Allegheny County Executive Rich Fitzgerald (Pittsburgh City Paper photo).
By Ryan Deto
PITTSBURGH — After vetoing a paid sick leave bill earlier this year, Allegheny County Executive Rich Fitzgerald has introduced a new paid sick leave bill that would provide all workers who don’t already have adequate paid sick time off in Allegheny County some paid sick days.
In March, Fitzgerald — who is supportive of paid sick leave legislation — said he vetoed Allegheny County Council’s earlier attempt because he believed it would not survive a legal challenge and said that any paid sick leave legislation must go through the county’s Department of Health.
Fitzgerald’s bill, if passed, would require employers of 26 people or more to provide at least one hour of paid sick time for every 35 hours worked. For full-time workers who work 35 hours a week at five days a week, that would equate to about seven days of paid sick time a year.
However, according to the proposed bill, at no point can a worker of a medium-to-large employer accrue more than 40 hours of paid sick time. Accrued paid sick time shall be carried over to the following calendar year, except for medium-to-large employers which provide at least 40 hours of paid sick time to employees at the start of a calendar year.
Fitzgerald’s legislation has several of the same provisions written into the bill that was passed earlier this year in Allegheny County Council, which also accrued the same amount of hours for workers of employers with more than 26 employees.
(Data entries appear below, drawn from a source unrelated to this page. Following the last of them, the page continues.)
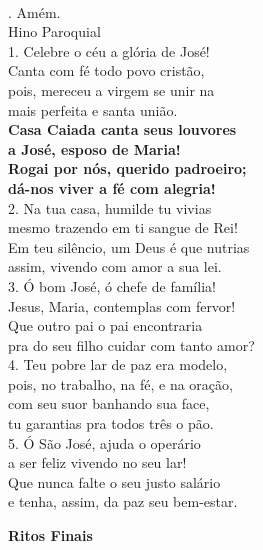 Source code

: \documentclass{book}
\begin{document}
\begin{flushleft}
    \vspace{.2cm} \\
    {\color{VioletRed2} \Rbar.} Amém.
    \vspace{.2cm} \\
    \textcolor{VioletRed2}{Hino Paroquial}
    \vspace{.2cm} \\
    1. Celebre o céu a glória de José! \\
    Canta com fé todo povo cristão, \\
    pois, mereceu a virgem se unir na \\
    mais perfeita e santa união.
    \vspace{.2cm} \\
    \textbf{Casa Caiada canta seus louvores \\
        a José, esposo de Maria! \\
        Rogai por nós, querido padroeiro; \\
        dá-nos viver a fé com alegria!}
    \vspace{.2cm} \\
    2. Na tua casa, humilde tu vivias \\
    mesmo trazendo em ti sangue de Rei! \\
    Em teu silêncio, um Deus é que nutrias \\
    assim, vivendo com amor a sua lei. \\
    3. Ó bom José, ó chefe de família! \\
    Jesus, Maria, contemplas com fervor! \\
    Que outro pai o pai encontraria \\
    pra do seu filho cuidar com tanto amor? \\
    4. Teu pobre lar de paz era modelo, \\
    pois, no trabalho, na fé, e na oração, \\
    com seu suor banhando sua face, \\
    tu garantias pra todos três o pão. \\
    5. Ó São José, ajuda o operário \\
    a ser feliz vivendo no seu lar! \\
    Que nunca falte o seu justo salário \\
    e tenha, assim, da paz seu bem-estar.
\end{flushleft}
\begin{center}
    \textbf{Ritos Finais}
\end{center}
\end{document}
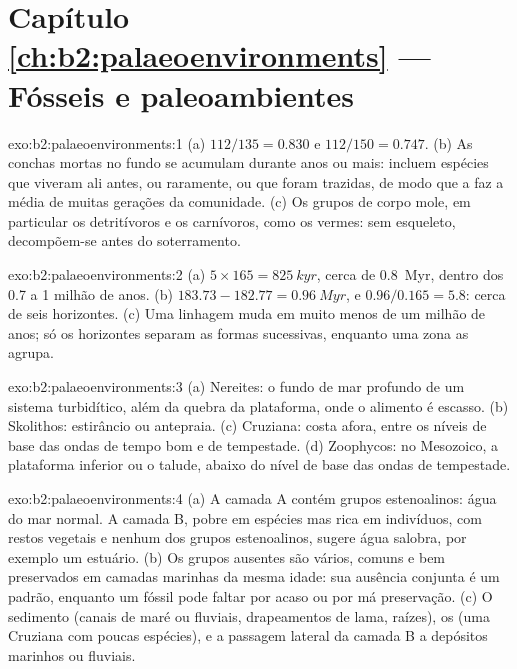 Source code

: \section*{Capítulo \ref{ch:b2:palaeoenvironments} --- Fósseis e paleoambientes}

\begin{solution}{exo:b2:palaeoenvironments:1}
(a) $112/135 = 0.830$ e $112/150 = 0.747$. (b) As conchas mortas no fundo se acumulam durante anos
ou mais: incluem espécies que viveram ali antes, ou raramente, ou que foram trazidas, de modo que a
 faz a média de muitas gerações da comunidade. (c) Os grupos de corpo mole, em
particular os detritívoros e os carnívoros, como os vermes: sem esqueleto, decompõem-se antes do soterramento.
\end{solution}

\begin{solution}{exo:b2:palaeoenvironments:2}
(a) $5 \times 165 = \qty{825}{kyr}$, cerca de \qty{0.8}{Myr}, dentro dos 0.7 a 1 milhão de anos.
(b) $183.73 - 182.77 = \qty{0.96}{Myr}$, e $0.96/0.165 = 5.8$: cerca de seis horizontes. (c) Uma
linhagem muda em muito menos de um milhão de anos; só os horizontes separam as formas
sucessivas, enquanto uma zona as agrupa.
\end{solution}

\begin{solution}{exo:b2:palaeoenvironments:3}
(a)  Nereites: o fundo de mar profundo de um sistema turbidítico, além da quebra da plataforma, onde
o alimento é escasso. (b)  Skolithos: estirâncio ou antepraia. (c)  Cruziana:
costa afora, entre os níveis de base das ondas de tempo bom e de tempestade. (d)  Zoophycos: no
Mesozoico, a plataforma inferior ou o talude, abaixo do nível de base das ondas de tempestade.
\end{solution}

\begin{solution}{exo:b2:palaeoenvironments:4}
(a) A camada A contém grupos estenoalinos: água do mar normal. A camada B, pobre em espécies mas rica em
indivíduos, com restos vegetais e nenhum dos grupos estenoalinos, sugere água salobra, por
exemplo um estuário. (b) Os grupos ausentes são vários, comuns e bem preservados em camadas marinhas
da mesma idade: sua ausência conjunta é um padrão, enquanto um fóssil pode faltar por acaso ou
por má preservação. (c) O sedimento (canais de maré ou fluviais, drapeamentos de lama, raízes), os
 (uma  Cruziana com poucas espécies), e a passagem lateral da camada B a
depósitos marinhos ou fluviais.
\end{solution}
The city of Pittsburgh has had a paid sick leave ordinance on the books since March 2020, but most workers who are employed in locations outside of the city still lack mandatory paid sick leave. Sam Williamson of labor union SEIU 32BJ told Pittsburgh City Paper in 2020 that he expects a countywide paid sick leave bill to provide paid sick days to tens of thousands of employees all throughout Allegheny County.
Paid sick days could be used for personal health care, but also for care of a family member who has a mental or physical illness, injury, or health condition.
If passed, the law would take effect 90 days after county officials provide proper notice to affected employers. Allegheny County officials will have the authority to enforce violations, with penalties not to exceed $100 for each separate offense, according to the legislation.
The bill is on the agenda for the Tue., Aug. 31 Allegheny County Council meeting.
Ryan Deto is a reporter for Pittsburgh City Paper, where this story first appeared.